[Task statement]: Copy each line of the records that contains the word "list".

━━ Raw data ━━

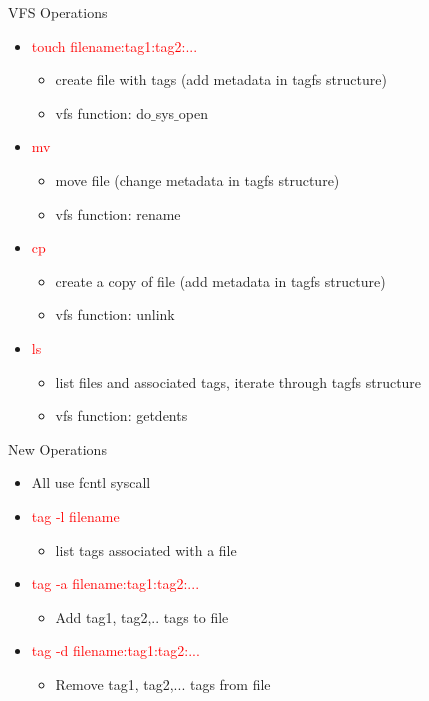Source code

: \documentclass{beamer}
\begin{document}
\begin{frame}{VFS Operations}
    \begin{itemize}
        \item \textcolor{red}{touch filename:tag1:tag2:...}
            \begin{itemize}
                \item{create file with tags (add metadata in tagfs structure)}
                \item{vfs function: do$\_$sys$\_$open}
            \end{itemize}
        \item \textcolor{red}{mv}
            \begin{itemize}
                \item{move file (change metadata in tagfs structure)}
                \item{vfs function: rename}
            \end{itemize}
        \item \textcolor{red}{cp}
            \begin{itemize}
                \item{create a copy of file (add metadata in tagfs structure)}
                \item{vfs function: unlink}
            \end{itemize}
        \item \textcolor{red}{ls}
            \begin{itemize}
                \item{list files and associated tags, iterate through tagfs structure}
                \item{vfs function: getdents}
            \end{itemize}
    \end{itemize}
\end{frame}

\begin{frame}{New Operations}
    \begin{itemize}
        \item {All use fcntl syscall}
        \item \textcolor{red}{ tag -l filename}
            \begin{itemize}
                \item{list tags associated with a file}
            \end{itemize}
        \item \textcolor{red}{ tag -a filename:tag1:tag2:...}
            \begin{itemize}
                \item{Add tag1, tag2,.. tags to file}
            \end{itemize}
        \item \textcolor{red}{ tag -d filename:tag1:tag2:...}
            \begin{itemize}
                \item{Remove tag1, tag2,... tags from file}
            \end{itemize}
    \end{itemize}
\end{frame}
\end{document}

━━━

[Task output]:
                \item{list files and associated tags, iterate through tagfs structure}
                \item{list tags associated with a file}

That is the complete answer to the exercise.